### WHAT THIS TASK INVOLVES
Some lines in the entries contain the word "using". Copy all of them.

Segment Start: DATASET

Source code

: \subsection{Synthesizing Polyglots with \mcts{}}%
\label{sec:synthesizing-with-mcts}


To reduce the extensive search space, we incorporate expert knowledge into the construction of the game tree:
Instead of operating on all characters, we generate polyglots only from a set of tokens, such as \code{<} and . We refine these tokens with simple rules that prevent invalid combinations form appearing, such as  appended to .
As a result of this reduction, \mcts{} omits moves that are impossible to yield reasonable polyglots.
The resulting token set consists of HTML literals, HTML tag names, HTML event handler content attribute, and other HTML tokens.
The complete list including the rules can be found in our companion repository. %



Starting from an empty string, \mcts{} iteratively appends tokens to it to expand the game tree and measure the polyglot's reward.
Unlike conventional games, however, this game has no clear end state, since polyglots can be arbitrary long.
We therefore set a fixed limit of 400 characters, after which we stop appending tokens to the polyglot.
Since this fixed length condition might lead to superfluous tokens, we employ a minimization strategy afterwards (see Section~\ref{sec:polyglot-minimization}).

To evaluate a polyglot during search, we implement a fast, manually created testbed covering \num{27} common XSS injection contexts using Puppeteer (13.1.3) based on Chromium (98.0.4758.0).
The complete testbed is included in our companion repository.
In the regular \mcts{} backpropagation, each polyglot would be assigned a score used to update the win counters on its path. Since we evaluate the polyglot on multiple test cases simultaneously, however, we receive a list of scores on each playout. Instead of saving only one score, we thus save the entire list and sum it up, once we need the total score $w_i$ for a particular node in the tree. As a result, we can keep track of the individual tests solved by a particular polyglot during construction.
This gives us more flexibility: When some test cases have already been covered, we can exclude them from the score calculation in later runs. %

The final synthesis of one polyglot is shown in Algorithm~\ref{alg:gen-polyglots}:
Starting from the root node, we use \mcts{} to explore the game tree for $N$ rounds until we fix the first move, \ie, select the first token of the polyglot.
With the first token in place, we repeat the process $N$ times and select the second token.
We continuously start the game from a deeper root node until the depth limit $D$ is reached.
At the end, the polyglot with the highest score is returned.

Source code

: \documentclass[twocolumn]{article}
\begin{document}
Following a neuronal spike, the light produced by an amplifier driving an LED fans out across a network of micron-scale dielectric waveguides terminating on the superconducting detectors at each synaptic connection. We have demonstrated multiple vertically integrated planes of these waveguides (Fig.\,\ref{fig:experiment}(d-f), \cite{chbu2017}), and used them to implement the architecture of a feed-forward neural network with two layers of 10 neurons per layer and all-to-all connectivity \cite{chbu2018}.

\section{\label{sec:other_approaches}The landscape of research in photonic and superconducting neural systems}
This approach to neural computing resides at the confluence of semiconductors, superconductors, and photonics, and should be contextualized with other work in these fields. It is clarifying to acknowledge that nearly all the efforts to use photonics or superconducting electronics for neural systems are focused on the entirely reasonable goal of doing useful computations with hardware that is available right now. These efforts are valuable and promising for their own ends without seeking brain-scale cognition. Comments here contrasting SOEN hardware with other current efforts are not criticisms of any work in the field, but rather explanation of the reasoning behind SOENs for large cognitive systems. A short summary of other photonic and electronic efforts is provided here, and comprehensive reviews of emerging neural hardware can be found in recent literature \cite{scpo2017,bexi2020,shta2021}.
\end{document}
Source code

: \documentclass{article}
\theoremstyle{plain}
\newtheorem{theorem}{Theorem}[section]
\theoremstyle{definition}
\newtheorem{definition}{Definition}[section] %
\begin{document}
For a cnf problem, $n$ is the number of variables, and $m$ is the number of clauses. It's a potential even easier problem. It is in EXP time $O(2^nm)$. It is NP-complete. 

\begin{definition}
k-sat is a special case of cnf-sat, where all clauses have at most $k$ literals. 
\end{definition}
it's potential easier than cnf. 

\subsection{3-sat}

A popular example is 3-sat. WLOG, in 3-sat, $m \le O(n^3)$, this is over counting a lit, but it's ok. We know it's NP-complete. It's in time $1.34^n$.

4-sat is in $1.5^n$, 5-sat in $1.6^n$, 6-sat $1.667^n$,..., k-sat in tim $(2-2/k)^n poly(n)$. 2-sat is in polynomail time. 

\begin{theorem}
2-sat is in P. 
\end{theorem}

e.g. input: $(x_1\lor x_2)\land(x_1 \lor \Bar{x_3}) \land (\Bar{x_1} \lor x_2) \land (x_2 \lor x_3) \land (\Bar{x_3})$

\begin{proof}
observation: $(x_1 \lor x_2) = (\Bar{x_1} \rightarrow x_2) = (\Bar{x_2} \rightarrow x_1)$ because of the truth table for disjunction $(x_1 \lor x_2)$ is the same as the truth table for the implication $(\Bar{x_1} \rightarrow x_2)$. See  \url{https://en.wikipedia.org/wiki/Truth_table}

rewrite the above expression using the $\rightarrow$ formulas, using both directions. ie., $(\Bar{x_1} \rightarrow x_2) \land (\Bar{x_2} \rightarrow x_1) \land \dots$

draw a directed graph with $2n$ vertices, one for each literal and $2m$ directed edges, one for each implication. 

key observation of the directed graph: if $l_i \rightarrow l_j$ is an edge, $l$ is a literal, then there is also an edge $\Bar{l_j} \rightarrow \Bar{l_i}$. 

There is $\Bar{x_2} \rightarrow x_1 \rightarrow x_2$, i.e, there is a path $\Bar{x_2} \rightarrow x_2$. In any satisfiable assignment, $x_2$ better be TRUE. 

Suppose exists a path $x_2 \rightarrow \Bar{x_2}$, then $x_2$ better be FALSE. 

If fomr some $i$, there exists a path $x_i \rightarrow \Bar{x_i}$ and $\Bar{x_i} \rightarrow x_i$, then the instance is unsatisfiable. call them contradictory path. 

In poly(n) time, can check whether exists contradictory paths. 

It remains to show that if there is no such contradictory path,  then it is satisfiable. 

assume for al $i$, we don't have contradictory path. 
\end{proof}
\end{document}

Segment End: DATASET

### WRITTEN SOLUTION
To evaluate a polyglot during search, we implement a fast, manually created testbed covering \num{27} common XSS injection contexts using Puppeteer (13.1.3) based on Chromium (98.0.4758.0).
rewrite the above expression using the $\rightarrow$ formulas, using both directions. ie., $(\Bar{x_1} \rightarrow x_2) \land (\Bar{x_2} \rightarrow x_1) \land \dots$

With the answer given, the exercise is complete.